Asian spot prices fell in the first half of October as the region struggled to absorb abundant supply of liquefied natural gas from the Pacific basin amid weak demand fundamentals, reveals the ICIS East Asia Index (EAX).

The November ’14 East Asia Index (EAX) was assessed at $13.950/MMBtu on 15 October, having shed $0.775/MMBtu from a high point of $14.725/MMBtu on 29 September. This represented a $0.588/MMBtu loss since the contract rolled to become the front month on 16 September. December EAX was assessed at $14.468/MMBtu on 15 October, having fallen by $0.307/MMBtu since 16 September.

As the new contract month began in mid-September, sellers cited the high cost of marginal supply from the Atlantic basin in pushing to extend the rally that began in late July. FOB (free on board) prices remained around $13.000/MMBtu in the Atlantic basin, while opportunities from the usual sources of Nigeria and Trinidad remained limited.
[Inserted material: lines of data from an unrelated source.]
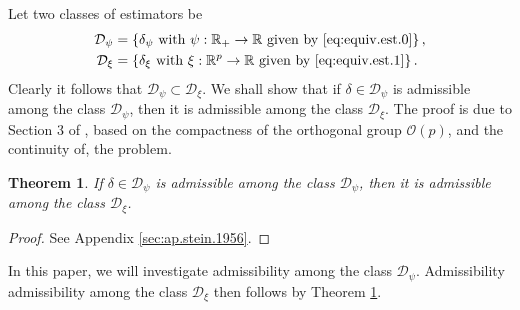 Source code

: \documentclass[preprint,11pt]{imsart}
\numberwithin{equation}{section}
\theoremstyle{plain}
\newtheorem{thm}{Theorem}[section]
\theoremstyle{definition}
\theoremstyle{remark}
\begin{document}
Let two classes of estimators be
\begin{align*}
 \mathcal{D}_\psi&=\left\{\delta_{\psi} \text{ with }\psi: \mathbb{R}_+\to\mathbb{R} \text{ given by \eqref{eq:equiv.est.0}}\right\}, \\
 \mathcal{D}_\xi&=\left\{\delta_{\xi}\text{ with }\xi: \mathbb{R}^p\to\mathbb{R}  \text{ given by \eqref{eq:equiv.est.1}}\right\}.
\end{align*}
Clearly it follows that $ \mathcal{D}_\psi\subset \mathcal{D}_\xi$.
We shall show that if $\delta \in \mathcal{D}_\psi$
is admissible among the class $\mathcal{D}_\psi$, 
then it is admissible among the class $\mathcal{D}_\xi$. 
The proof is due to Section 3 of \cite{Stein-1956},
based on the compactness of the orthogonal group $\mathcal{O}(p)$,
and the continuity of, the problem.

\begin{thm}\label{thm:stein.1956}
If $\delta \in \mathcal{D}_\psi$ is admissible among the class $\mathcal{D}_\psi$, 
then it is admissible among the class $\mathcal{D}_\xi$.
\end{thm}
\begin{proof}
See Appendix \ref{sec:ap.stein.1956}.
\end{proof}
 In this paper, we will investigate admissibility among the class $\mathcal{D}_\psi$.
 Admissibility admissibility among the class $\mathcal{D}_\xi$ then follows by Theorem
 \ref{thm:stein.1956}.
\end{document}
Many of Japan’s larger utility buyers remained out of the market because of ample inventories and predictions of mild October weather. South Korea’s Kogas continued its attempts to enter into swap arrangements by offering prompt volumes to the market in return for receiving volumes later in the winter. However, smaller Japanese utilities and a number of Chinese buyers had expressed interest for November deliveries.

On 26 September, the highest bid for delivery in the second half of November was recorded at $14.600/MMBtu into Japan, while the lowest offer for the same delivery period was heard at $15.100/MMBtu.
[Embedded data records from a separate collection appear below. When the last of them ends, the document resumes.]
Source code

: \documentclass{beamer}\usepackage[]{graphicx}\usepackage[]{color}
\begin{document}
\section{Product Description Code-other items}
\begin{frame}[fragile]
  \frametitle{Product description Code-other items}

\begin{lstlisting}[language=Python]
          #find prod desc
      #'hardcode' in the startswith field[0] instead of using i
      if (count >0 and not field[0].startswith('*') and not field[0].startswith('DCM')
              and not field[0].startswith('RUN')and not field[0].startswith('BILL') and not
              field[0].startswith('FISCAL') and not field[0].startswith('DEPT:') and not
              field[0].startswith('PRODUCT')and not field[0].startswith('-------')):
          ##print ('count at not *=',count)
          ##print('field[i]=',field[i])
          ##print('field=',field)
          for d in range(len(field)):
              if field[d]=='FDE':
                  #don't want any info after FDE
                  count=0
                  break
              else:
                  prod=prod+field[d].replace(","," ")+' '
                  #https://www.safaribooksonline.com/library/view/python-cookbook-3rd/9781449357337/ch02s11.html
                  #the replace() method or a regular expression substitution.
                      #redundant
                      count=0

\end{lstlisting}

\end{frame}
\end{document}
By late September, the emergence of abundant supply from within the Pacific basin acted to cap any price rises. The North West Shelf project in Australia, the ExxonMobil-operated PNG LNG project and Abu Dhabi’s ADGAS opened tenders to sell at least four cargoes for November delivery. Indonesia’s Bontang LNG export plant also closed a tender for the delivery of up to six cargoes on a prompt basis, while the BP-operated Tangguh project on the Indonesian island of West Papua was heard to be marketing four early winter spot cargoes. These cargoes were released to the market because of a delay to the start-up of the Lampung floating terminal off the coast of southern Sumatra.